### WHAT THE TASK ASKS
The response must contain every line of the records that follow, duplicated exactly.

### TASK INPUT
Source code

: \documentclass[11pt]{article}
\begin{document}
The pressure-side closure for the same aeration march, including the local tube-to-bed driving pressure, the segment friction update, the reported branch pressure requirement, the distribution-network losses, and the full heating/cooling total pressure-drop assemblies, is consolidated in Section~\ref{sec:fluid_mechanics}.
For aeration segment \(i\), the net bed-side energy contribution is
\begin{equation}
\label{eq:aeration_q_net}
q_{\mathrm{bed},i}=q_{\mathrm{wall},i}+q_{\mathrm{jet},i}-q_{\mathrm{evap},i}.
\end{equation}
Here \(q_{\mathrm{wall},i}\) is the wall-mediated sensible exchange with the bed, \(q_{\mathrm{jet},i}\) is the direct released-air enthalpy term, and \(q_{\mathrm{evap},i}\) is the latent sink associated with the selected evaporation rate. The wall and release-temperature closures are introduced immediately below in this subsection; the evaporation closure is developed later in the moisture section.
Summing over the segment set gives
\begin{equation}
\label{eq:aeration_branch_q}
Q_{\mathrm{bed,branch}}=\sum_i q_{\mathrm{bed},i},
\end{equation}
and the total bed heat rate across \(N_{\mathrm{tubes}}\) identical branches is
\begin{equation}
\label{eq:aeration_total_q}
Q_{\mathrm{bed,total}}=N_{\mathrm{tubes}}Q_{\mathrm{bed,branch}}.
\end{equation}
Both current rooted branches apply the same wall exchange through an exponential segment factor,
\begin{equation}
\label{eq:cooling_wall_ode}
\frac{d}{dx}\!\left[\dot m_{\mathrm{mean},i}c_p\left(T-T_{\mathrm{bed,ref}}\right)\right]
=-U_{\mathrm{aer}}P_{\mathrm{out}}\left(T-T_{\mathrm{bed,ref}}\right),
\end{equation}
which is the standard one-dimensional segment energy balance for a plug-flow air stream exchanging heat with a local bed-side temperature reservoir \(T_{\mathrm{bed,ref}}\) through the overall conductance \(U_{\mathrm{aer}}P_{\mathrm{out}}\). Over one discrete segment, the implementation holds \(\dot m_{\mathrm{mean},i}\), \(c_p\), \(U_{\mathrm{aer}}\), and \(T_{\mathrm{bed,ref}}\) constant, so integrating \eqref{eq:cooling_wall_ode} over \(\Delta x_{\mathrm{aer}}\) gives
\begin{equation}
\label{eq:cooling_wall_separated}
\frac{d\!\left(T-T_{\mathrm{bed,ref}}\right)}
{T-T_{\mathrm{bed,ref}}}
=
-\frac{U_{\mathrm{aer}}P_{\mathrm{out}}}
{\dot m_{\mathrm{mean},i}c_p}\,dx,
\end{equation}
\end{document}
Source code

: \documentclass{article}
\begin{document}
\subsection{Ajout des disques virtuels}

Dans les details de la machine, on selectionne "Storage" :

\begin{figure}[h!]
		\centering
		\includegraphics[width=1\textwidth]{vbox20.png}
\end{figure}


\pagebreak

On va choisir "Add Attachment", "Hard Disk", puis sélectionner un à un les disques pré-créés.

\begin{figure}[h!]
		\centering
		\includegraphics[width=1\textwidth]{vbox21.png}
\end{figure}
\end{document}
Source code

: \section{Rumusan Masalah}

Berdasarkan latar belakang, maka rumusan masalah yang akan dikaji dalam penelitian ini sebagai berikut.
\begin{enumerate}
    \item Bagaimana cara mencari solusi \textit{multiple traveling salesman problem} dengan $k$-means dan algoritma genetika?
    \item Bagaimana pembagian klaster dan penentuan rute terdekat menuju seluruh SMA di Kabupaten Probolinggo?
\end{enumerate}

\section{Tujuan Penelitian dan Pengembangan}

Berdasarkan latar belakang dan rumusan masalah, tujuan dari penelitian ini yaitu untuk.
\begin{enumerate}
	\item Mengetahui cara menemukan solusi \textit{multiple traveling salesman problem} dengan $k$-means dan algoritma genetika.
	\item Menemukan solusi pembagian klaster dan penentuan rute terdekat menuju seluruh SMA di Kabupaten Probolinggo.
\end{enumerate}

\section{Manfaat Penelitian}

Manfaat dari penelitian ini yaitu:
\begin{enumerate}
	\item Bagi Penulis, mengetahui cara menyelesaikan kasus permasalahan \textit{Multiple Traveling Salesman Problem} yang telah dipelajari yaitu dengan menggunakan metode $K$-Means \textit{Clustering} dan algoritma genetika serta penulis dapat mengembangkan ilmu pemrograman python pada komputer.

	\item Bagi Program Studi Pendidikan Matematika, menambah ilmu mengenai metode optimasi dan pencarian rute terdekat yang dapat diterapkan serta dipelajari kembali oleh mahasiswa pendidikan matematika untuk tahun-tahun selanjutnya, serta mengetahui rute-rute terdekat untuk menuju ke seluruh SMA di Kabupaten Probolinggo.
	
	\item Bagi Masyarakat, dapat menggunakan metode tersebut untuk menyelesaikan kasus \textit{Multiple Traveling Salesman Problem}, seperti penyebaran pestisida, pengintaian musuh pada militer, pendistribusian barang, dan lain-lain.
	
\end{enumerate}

### YOUR RESPONSE
Source code

: \documentclass[11pt]{article}
\begin{document}
The pressure-side closure for the same aeration march, including the local tube-to-bed driving pressure, the segment friction update, the reported branch pressure requirement, the distribution-network losses, and the full heating/cooling total pressure-drop assemblies, is consolidated in Section~\ref{sec:fluid_mechanics}.
For aeration segment \(i\), the net bed-side energy contribution is
\begin{equation}
\label{eq:aeration_q_net}
q_{\mathrm{bed},i}=q_{\mathrm{wall},i}+q_{\mathrm{jet},i}-q_{\mathrm{evap},i}.
\end{equation}
Here \(q_{\mathrm{wall},i}\) is the wall-mediated sensible exchange with the bed, \(q_{\mathrm{jet},i}\) is the direct released-air enthalpy term, and \(q_{\mathrm{evap},i}\) is the latent sink associated with the selected evaporation rate. The wall and release-temperature closures are introduced immediately below in this subsection; the evaporation closure is developed later in the moisture section.
Summing over the segment set gives
\begin{equation}
\label{eq:aeration_branch_q}
Q_{\mathrm{bed,branch}}=\sum_i q_{\mathrm{bed},i},
\end{equation}
and the total bed heat rate across \(N_{\mathrm{tubes}}\) identical branches is
\begin{equation}
\label{eq:aeration_total_q}
Q_{\mathrm{bed,total}}=N_{\mathrm{tubes}}Q_{\mathrm{bed,branch}}.
\end{equation}
Both current rooted branches apply the same wall exchange through an exponential segment factor,
\begin{equation}
\label{eq:cooling_wall_ode}
\frac{d}{dx}\!\left[\dot m_{\mathrm{mean},i}c_p\left(T-T_{\mathrm{bed,ref}}\right)\right]
=-U_{\mathrm{aer}}P_{\mathrm{out}}\left(T-T_{\mathrm{bed,ref}}\right),
\end{equation}
which is the standard one-dimensional segment energy balance for a plug-flow air stream exchanging heat with a local bed-side temperature reservoir \(T_{\mathrm{bed,ref}}\) through the overall conductance \(U_{\mathrm{aer}}P_{\mathrm{out}}\). Over one discrete segment, the implementation holds \(\dot m_{\mathrm{mean},i}\), \(c_p\), \(U_{\mathrm{aer}}\), and \(T_{\mathrm{bed,ref}}\) constant, so integrating \eqref{eq:cooling_wall_ode} over \(\Delta x_{\mathrm{aer}}\) gives
\begin{equation}
\label{eq:cooling_wall_separated}
\frac{d\!\left(T-T_{\mathrm{bed,ref}}\right)}
{T-T_{\mathrm{bed,ref}}}
=
-\frac{U_{\mathrm{aer}}P_{\mathrm{out}}}
{\dot m_{\mathrm{mean},i}c_p}\,dx,
\end{equation}
\end{document}
Source code

: \documentclass{article}
\begin{document}
\subsection{Ajout des disques virtuels}

Dans les details de la machine, on selectionne "Storage" :

\begin{figure}[h!]
		\centering
		\includegraphics[width=1\textwidth]{vbox20.png}
\end{figure}


\pagebreak

On va choisir "Add Attachment", "Hard Disk", puis sélectionner un à un les disques pré-créés.

\begin{figure}[h!]
		\centering
		\includegraphics[width=1\textwidth]{vbox21.png}
\end{figure}
\end{document}
Source code

: \section{Rumusan Masalah}

Berdasarkan latar belakang, maka rumusan masalah yang akan dikaji dalam penelitian ini sebagai berikut.
\begin{enumerate}
    \item Bagaimana cara mencari solusi \textit{multiple traveling salesman problem} dengan $k$-means dan algoritma genetika?
    \item Bagaimana pembagian klaster dan penentuan rute terdekat menuju seluruh SMA di Kabupaten Probolinggo?
\end{enumerate}

\section{Tujuan Penelitian dan Pengembangan}

Berdasarkan latar belakang dan rumusan masalah, tujuan dari penelitian ini yaitu untuk.
\begin{enumerate}
	\item Mengetahui cara menemukan solusi \textit{multiple traveling salesman problem} dengan $k$-means dan algoritma genetika.
	\item Menemukan solusi pembagian klaster dan penentuan rute terdekat menuju seluruh SMA di Kabupaten Probolinggo.
\end{enumerate}

\section{Manfaat Penelitian}

Manfaat dari penelitian ini yaitu:
\begin{enumerate}
	\item Bagi Penulis, mengetahui cara menyelesaikan kasus permasalahan \textit{Multiple Traveling Salesman Problem} yang telah dipelajari yaitu dengan menggunakan metode $K$-Means \textit{Clustering} dan algoritma genetika serta penulis dapat mengembangkan ilmu pemrograman python pada komputer.

	\item Bagi Program Studi Pendidikan Matematika, menambah ilmu mengenai metode optimasi dan pencarian rute terdekat yang dapat diterapkan serta dipelajari kembali oleh mahasiswa pendidikan matematika untuk tahun-tahun selanjutnya, serta mengetahui rute-rute terdekat untuk menuju ke seluruh SMA di Kabupaten Probolinggo.
	
	\item Bagi Masyarakat, dapat menggunakan metode tersebut untuk menyelesaikan kasus \textit{Multiple Traveling Salesman Problem}, seperti penyebaran pestisida, pengintaian musuh pada militer, pendistribusian barang, dan lain-lain.
	
\end{enumerate}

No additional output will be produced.